Despite a jump in
initial jobless claims in the last week of December, economists expect Friday's
employment report will show that the worst is over for the labor market.
The number of Americans filing for first-time unemployment benefits rose by 36,000, to 447,000 in the week ended Saturday. It was the highest level since the beginning of December and an increase from the previous week's revised 411,000.
But the news proved a nonevent on Wall Street, with the
Dow Jones Industrial Average ending up 98.74 points to 10,172.14 and the
Nasdaq Composite closing ahead 65.02 points to 2044.27.
Economists weren't overly concerned about the steep rise in claims. "It is not a sign that the labor market is faltering again," said Joel Naroff, president of Naroff Economic Advisors.
Instead, Naroff attributed the surge in claims to seasonal factors, including the return of more normal temperatures to many areas of the country. Individual state reports showed that a lot of construction workers were among those laid off. Many of them had presumably been kept on payrolls because of unusually warm weather.

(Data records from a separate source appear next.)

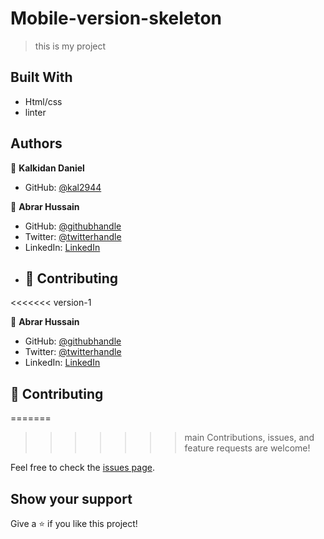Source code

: # Mobile-version-skeleton


> this is my project


## Built With

- Html/css
- linter




## Authors

👤 **Kalkidan Daniel**

- GitHub: [@kal2944](https://github.com/kal2944)

👤 **Abrar Hussain**

- GitHub: [@githubhandle](https://github.com/Abrar052)
- Twitter: [@twitterhandle](https://twitter.com/bc160400820)
- LinkedIn: [LinkedIn](https://www.linkedin.com/in/abrar-hussain-225589238/)
- ## 🤝 Contributing

<<<<<<< version-1

👤 **Abrar Hussain**

- GitHub: [@githubhandle](https://github.com/Abrar052)
- Twitter: [@twitterhandle](https://twitter.com/bc160400820)
- LinkedIn: [LinkedIn](https://www.linkedin.com/in/abrar-hussain-225589238/)


## 🤝 Contributing
=======
>>>>>>> main
Contributions, issues, and feature requests are welcome!

Feel free to check the [issues page](../../issues/).

## Show your support

Give a ⭐️ if you like this project!




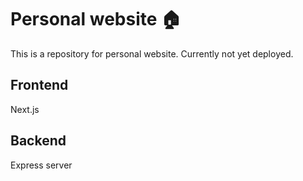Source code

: # Personal website 🏠

This is a repository for personal website. Currently not yet deployed.

## Frontend

Next.js

## Backend

Express server
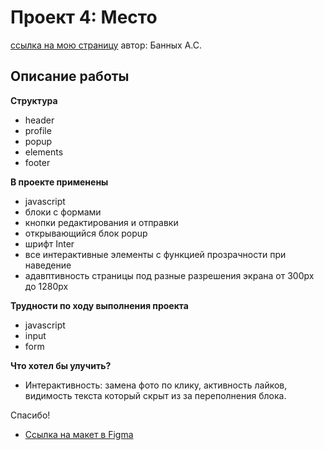 # Проект 4: Место
[ссылка на мою страницу](https://interind.github.io/mesto/index.html) автор: Банных А.С.

## Описание работы

**Структура**

* header
* profile
* popup
* elements
* footer

**В проекте применены**
* javascript
* блоки с формами
* кнопки редактирования и отправки
* открывающийся блок popup
* шрифт Inter
* все интерактивные элементы с функцией прозрачности при наведение
* адавптивность страницы под разные разрешения экрана от 300px до 1280px

**Трудности по ходу выполнения проекта**
* javascript
* input
* form

**Что хотел бы улучить?**
* Интерактивность: замена фото по клику, активность лайков, видимость текста который скрыт из за переполнения блока.

Спасибо!
* [Ссылка на макет в Figma](https://www.figma.com/file/StZjf8HnoeLdiXS7dYrLAh/JavaScript.-Sprint-4)
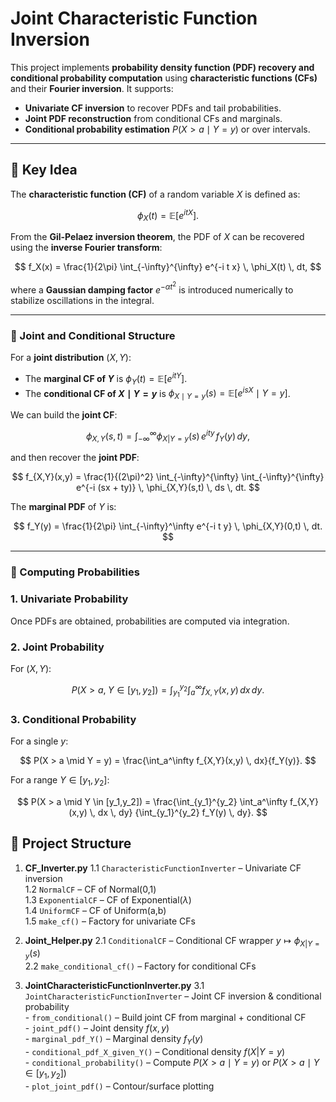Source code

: # Joint Characteristic Function Inversion

This project implements **probability density function (PDF) recovery and conditional probability computation** using **characteristic functions (CFs)** and their **Fourier inversion**. It supports:
- **Univariate CF inversion** to recover PDFs and tail probabilities.
- **Joint PDF reconstruction** from conditional CFs and marginals.
- **Conditional probability estimation** $P(X > a \mid Y=y)$ or over intervals.

---

## 🔑 Key Idea

The **characteristic function (CF)** of a random variable $X$ is defined as:

$$
\phi_X(t) = \mathbb{E}\left[ e^{i t X} \right].
$$

From the **Gil-Pelaez inversion theorem**, the PDF of $X$ can be recovered using the **inverse Fourier transform**:

$$
f_X(x) = \frac{1}{2\pi} \int_{-\infty}^{\infty} e^{-i t x} \, \phi_X(t) \, dt,
$$

where a **Gaussian damping factor** $e^{-\alpha t^2}$ is introduced numerically to stabilize oscillations in the integral.

---

### 📌 Joint and Conditional Structure

For a **joint distribution** $(X,Y)$:

- The **marginal CF of $Y$** is $\phi_Y(t) = \mathbb{E}[e^{i t Y}]$.
- The **conditional CF of $X \mid Y=y$** is $\phi_{X \mid Y=y}(s) = \mathbb{E}[e^{i s X} \mid Y=y]$.

We can build the **joint CF**:

$$
\phi_{X,Y}(s,t) = \int_{-\infty}^\infty \phi_{X|Y=y}(s) \, e^{i t y} \, f_Y(y) \, dy,
$$

and then recover the **joint PDF**:

$$
f_{X,Y}(x,y) = \frac{1}{(2\pi)^2} \int_{-\infty}^{\infty} \int_{-\infty}^{\infty} 
e^{-i (sx + ty)} \, \phi_{X,Y}(s,t) \, ds \, dt.
$$

The **marginal PDF** of $Y$ is:

$$
f_Y(y) = \frac{1}{2\pi} \int_{-\infty}^\infty e^{-i t y} \, \phi_{X,Y}(0,t) \, dt.
$$


---

### 🎯 Computing Probabilities

### 1. Univariate Probability

Once PDFs are obtained, probabilities are computed via integration.

### 2. Joint Probability

For $(X,Y)$:

$$
P(X > a, \; Y \in [y_1, y_2]) 
= \int_{y_1}^{y_2} \int_a^\infty f_{X,Y}(x,y) \, dx \, dy.
$$

### 3. Conditional Probability

For a single $y$:

$$
P(X > a \mid Y = y) = \frac{\int_a^\infty f_{X,Y}(x,y) \, dx}{f_Y(y)}.
$$

For a range $Y \in [y_1, y_2]$:

$$
P(X > a \mid Y \in [y_1,y_2]) 
= \frac{\int_{y_1}^{y_2} \int_a^\infty f_{X,Y}(x,y) \, dx \, dy}
       {\int_{y_1}^{y_2} f_Y(y) \, dy}.
$$


## 📂 Project Structure

1. **CF_Inverter.py**
    1.1 `CharacteristicFunctionInverter` – Univariate CF inversion  
    1.2 `NormalCF` – CF of Normal(0,1)  
    1.3 `ExponentialCF` – CF of Exponential($\lambda$)  
    1.4 `UniformCF` – CF of Uniform(a,b)  
    1.5 `make_cf()` – Factory for univariate CFs  

2. **Joint_Helper.py**
    2.1 `ConditionalCF` – Conditional CF wrapper $y \mapsto \phi_{X|Y=y}(s)$  
    2.2 `make_conditional_cf()` – Factory for conditional CFs  

3. **JointCharacteristicFunctionInverter.py**
    3.1 `JointCharacteristicFunctionInverter` – Joint CF inversion & conditional probability  
        - `from_conditional()` – Build joint CF from marginal + conditional CF  
        - `joint_pdf()` – Joint density $f(x,y)$  
        - `marginal_pdf_Y()` – Marginal density $f_Y(y)$  
        - `conditional_pdf_X_given_Y()` – Conditional density $f(X|Y=y)$  
        - `conditional_probability()` – Compute $P(X > a \mid Y=y)$ or $P(X > a \mid Y \in [y_1,y_2])$  
        - `plot_joint_pdf()` – Contour/surface plotting
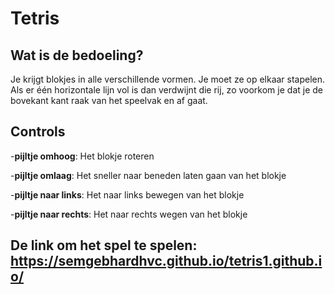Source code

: # Tetris

## Wat is de bedoeling?
Je krijgt blokjes in alle verschillende vormen. Je moet ze op elkaar stapelen. Als er één horizontale lijn vol is dan verdwijnt die rij, zo voorkom je dat je de bovekant kant raak van het speelvak en af gaat.

## Controls


-**pijltje omhoog**: Het blokje roteren  

-**pijltje omlaag**: Het sneller naar beneden laten gaan van het blokje

-**pijltje naar links**: Het naar links bewegen van het blokje

-**pijltje naar rechts**: Het naar rechts wegen van het blokje


## De link om het spel te spelen: https://semgebhardhvc.github.io/tetris1.github.io/
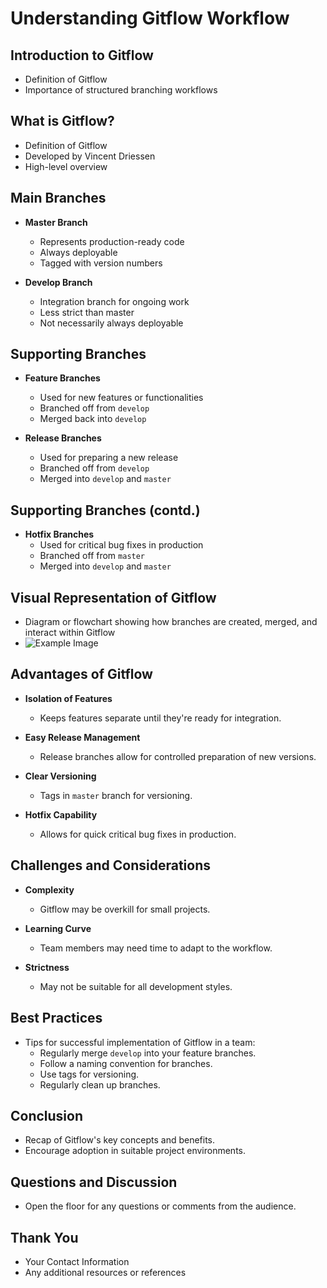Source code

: # Understanding Gitflow Workflow

## Introduction to Gitflow
- Definition of Gitflow
- Importance of structured branching workflows

## What is Gitflow?
- Definition of Gitflow
- Developed by Vincent Driessen
- High-level overview

## Main Branches
- **Master Branch**
  - Represents production-ready code
  - Always deployable
  - Tagged with version numbers

- **Develop Branch**
  - Integration branch for ongoing work
  - Less strict than master
  - Not necessarily always deployable

## Supporting Branches
- **Feature Branches**
  - Used for new features or functionalities
  - Branched off from `develop`
  - Merged back into `develop`

- **Release Branches**
  - Used for preparing a new release
  - Branched off from `develop`
  - Merged into `develop` and `master`

## Supporting Branches (contd.)
- **Hotfix Branches**
  - Used for critical bug fixes in production
  - Branched off from `master`
  - Merged into `develop` and `master`

## Visual Representation of Gitflow
- Diagram or flowchart showing how branches are created, merged, and interact within Gitflow
- ![Example Image](https://leanpub.com/site_images/git-flow/git-workflow-release-cycle-4maintenance.png)

## Advantages of Gitflow
- **Isolation of Features**
  - Keeps features separate until they're ready for integration.

- **Easy Release Management**
  - Release branches allow for controlled preparation of new versions.

- **Clear Versioning**
  - Tags in `master` branch for versioning.

- **Hotfix Capability**
  - Allows for quick critical bug fixes in production.

## Challenges and Considerations
- **Complexity**
  - Gitflow may be overkill for small projects.

- **Learning Curve**
  - Team members may need time to adapt to the workflow.

- **Strictness**
  - May not be suitable for all development styles.

## Best Practices
- Tips for successful implementation of Gitflow in a team:
  - Regularly merge `develop` into your feature branches.
  - Follow a naming convention for branches.
  - Use tags for versioning.
  - Regularly clean up branches.

## Conclusion
- Recap of Gitflow's key concepts and benefits.
- Encourage adoption in suitable project environments.

## Questions and Discussion
- Open the floor for any questions or comments from the audience.

## Thank You
- Your Contact Information
- Any additional resources or references
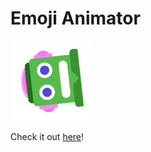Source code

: # Emoji Animator

![spinning rainbow robot emoji](party-robot.gif)

Check it out [here](https://justinyaodu.com/emoji-animator)!
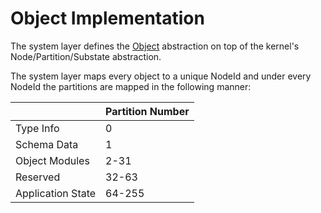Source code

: # Object Implementation

The system layer defines the [Object](../application/object/README.md) abstraction on top of the
kernel's Node/Partition/Substate abstraction.

The system layer maps every object to a unique NodeId and under every NodeId the partitions are
mapped in the following manner:

|                   | Partition Number |
|-------------------|------------------|
| Type Info         | 0                |
| Schema Data       | 1                |
| Object Modules    | 2-31             |
| Reserved          | 32-63            |
| Application State | 64-255           |
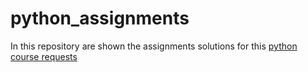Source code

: # python_assignments

In this repository are shown the assignments solutions for this [python course requests](https://github.com/szabgab/wis-python-course-2024-04)  
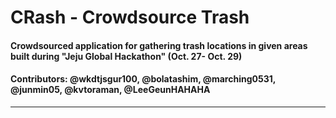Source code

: # CRash - Crowdsource Trash


#### Crowdsourced application for gathering trash locations in given areas built during "Jeju Global Hackathon" (Oct. 27- Oct. 29)

#### Contributors: @wkdtjsgur100, @bolatashim, @marching0531, @junmin05, @kvtoraman, @LeeGeunHAHAHA


---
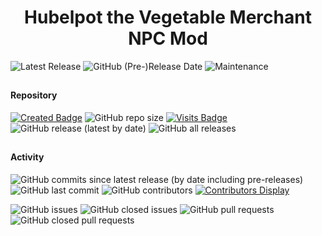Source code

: <div align="center"><h1>Hubelpot the Vegetable Merchant NPC Mod</h1>
</div>

![Latest Release](https://img.shields.io/github/v/release/GwendolyneFreddy/Hubelpot_the_Vegetable_Merchant_NPC?include_prereleases&color=gold)
![GitHub (Pre-)Release Date](https://img.shields.io/github/release-date-pre/GwendolyneFreddy/Hubelpot_the_Vegetable_Merchant_NPC?color=gold)
![Maintenance](https://img.shields.io/static/v1?label=maintained%3F&message=yes&color=greenlight&style=plastic)

## 

#### Repository
[![Created Badge](https://badges.pufler.dev/created/GwendolyneFreddy/Hubelpot_the_Vegetable_Merchant_NPC?style=plastic)](https://badges.pufler.dev)
![GitHub repo size](https://img.shields.io/github/repo-size/GwendolyneFreddy/Hubelpot_the_Vegetable_Merchant_NPC?style=plastic)
[![Visits Badge](https://badges.pufler.dev/visits/GwendolyneFreddy/Hubelpot_the_Vegetable_Merchant_NPC?color=cyan&style=plastic)](https://badges.pufler.dev)
![GitHub release (latest by date)](https://img.shields.io/github/downloads/GwendolyneFreddy/Hubelpot_the_Vegetable_Merchant_NPC/latest/total?color=gold&style=plastic)
![GitHub all releases](https://img.shields.io/github/downloads/GwendolyneFreddy/Hubelpot_the_Vegetable_Merchant_NPC/total?label=out%20of&color=yellow&style=plastic)

## 

#### Activity
![GitHub commits since latest release (by date including pre-releases)](https://img.shields.io/github/commits-since/GwendolyneFreddy/Hubelpot_the_Vegetable_Merchant_NPC/latest/master?include_prereleases&style=plastic)
![GitHub last commit](https://img.shields.io/github/last-commit/GwendolyneFreddy/Hubelpot_the_Vegetable_Merchant_NPC?color=cyan&style=plastic) 
![GitHub contributors](https://img.shields.io/github/contributors/GwendolyneFreddy/Hubelpot_the_Vegetable_Merchant_NPC?color=blueviolet&style=plastic)
[![Contributors Display](https://badges.pufler.dev/contributors/GwendolyneFreddy/Hubelpot_the_Vegetable_Merchant_NPC?size=30&padding=5&bots=true)](https://badges.pufler.dev)

![GitHub issues](https://img.shields.io/github/issues/GwendolyneFreddy/Hubelpot_the_Vegetable_Merchant_NPC?color=red&style=plastic)
![GitHub closed issues](https://img.shields.io/github/issues-closed/GwendolyneFreddy/Hubelpot_the_Vegetable_Merchant_NPC?color=blue&style=plastic)
![GitHub pull requests](https://img.shields.io/github/issues-pr/GwendolyneFreddy/Hubelpot_the_Vegetable_Merchant_NPC?style=plastic)
![GitHub closed pull requests](https://img.shields.io/github/issues-pr-closed/GwendolyneFreddy/Hubelpot_the_Vegetable_Merchant_NPC?color=blue&style=plastic)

Also cushioning the blow of the report is the volatility of weekly data at holiday time. A more reliable gauge is the four-week claims average, which fell to 409,750 from 418,000 in the previous week.
When it comes to the December employment report, slated for release at 8:30 a.m. EST, economists are forecasting payroll losses of 139,000, following a steep drop of 331,000 in November. At the same time, they're predicting the unemployment rate will rise to 5.8% from 5.7% in November.
"The market is expecting a better report than we've had in the past few months," said Josh Feinman, an economist at Deutsche Asset Management, "one that will reinforce the view that the worst is over." Even though the unemployment rate is expected to have gone up in December, it is considered a lagging indicator. In 1991, the jobless rate continued to rise a full year after the recession ended.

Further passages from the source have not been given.